▶ [DATA EXCERPTS]

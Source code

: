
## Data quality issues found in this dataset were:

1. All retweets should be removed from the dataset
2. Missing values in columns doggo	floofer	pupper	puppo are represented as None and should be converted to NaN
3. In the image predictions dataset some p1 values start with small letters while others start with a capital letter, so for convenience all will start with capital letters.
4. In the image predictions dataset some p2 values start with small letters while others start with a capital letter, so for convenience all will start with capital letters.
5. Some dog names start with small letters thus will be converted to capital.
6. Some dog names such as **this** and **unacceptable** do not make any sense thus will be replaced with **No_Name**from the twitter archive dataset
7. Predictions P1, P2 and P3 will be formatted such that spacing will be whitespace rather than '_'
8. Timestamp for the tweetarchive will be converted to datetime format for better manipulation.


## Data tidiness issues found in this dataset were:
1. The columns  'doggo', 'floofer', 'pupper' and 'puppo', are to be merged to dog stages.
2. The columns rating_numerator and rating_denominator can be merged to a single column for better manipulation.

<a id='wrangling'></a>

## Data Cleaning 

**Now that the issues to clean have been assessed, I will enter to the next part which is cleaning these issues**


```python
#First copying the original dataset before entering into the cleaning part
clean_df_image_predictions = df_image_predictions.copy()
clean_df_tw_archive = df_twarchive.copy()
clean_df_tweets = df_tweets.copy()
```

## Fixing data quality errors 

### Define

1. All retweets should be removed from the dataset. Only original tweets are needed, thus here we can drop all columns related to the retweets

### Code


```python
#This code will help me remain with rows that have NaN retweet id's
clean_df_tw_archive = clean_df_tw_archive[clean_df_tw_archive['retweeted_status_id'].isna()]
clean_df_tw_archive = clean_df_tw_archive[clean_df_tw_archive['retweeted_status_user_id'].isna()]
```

▶ [EXERCISE BRIEF] Exact duplication of all the data above is expected.

▶ [RESULT OF THIS TASK]
Source code

:
## Data quality issues found in this dataset were:

1. All retweets should be removed from the dataset
2. Missing values in columns doggo	floofer	pupper	puppo are represented as None and should be converted to NaN
3. In the image predictions dataset some p1 values start with small letters while others start with a capital letter, so for convenience all will start with capital letters.
4. In the image predictions dataset some p2 values start with small letters while others start with a capital letter, so for convenience all will start with capital letters.
5. Some dog names start with small letters thus will be converted to capital.
6. Some dog names such as **this** and **unacceptable** do not make any sense thus will be replaced with **No_Name**from the twitter archive dataset
7. Predictions P1, P2 and P3 will be formatted such that spacing will be whitespace rather than '_'
8. Timestamp for the tweetarchive will be converted to datetime format for better manipulation.


## Data tidiness issues found in this dataset were:
1. The columns  'doggo', 'floofer', 'pupper' and 'puppo', are to be merged to dog stages.
2. The columns rating_numerator and rating_denominator can be merged to a single column for better manipulation.

<a id='wrangling'></a>

## Data Cleaning 

**Now that the issues to clean have been assessed, I will enter to the next part which is cleaning these issues**


```python
#First copying the original dataset before entering into the cleaning part
clean_df_image_predictions = df_image_predictions.copy()
clean_df_tw_archive = df_twarchive.copy()
clean_df_tweets = df_tweets.copy()
```

## Fixing data quality errors 

### Define

1. All retweets should be removed from the dataset. Only original tweets are needed, thus here we can drop all columns related to the retweets

### Code


```python
#This code will help me remain with rows that have NaN retweet id's
clean_df_tw_archive = clean_df_tw_archive[clean_df_tw_archive['retweeted_status_id'].isna()]
clean_df_tw_archive = clean_df_tw_archive[clean_df_tw_archive['retweeted_status_user_id'].isna()]
```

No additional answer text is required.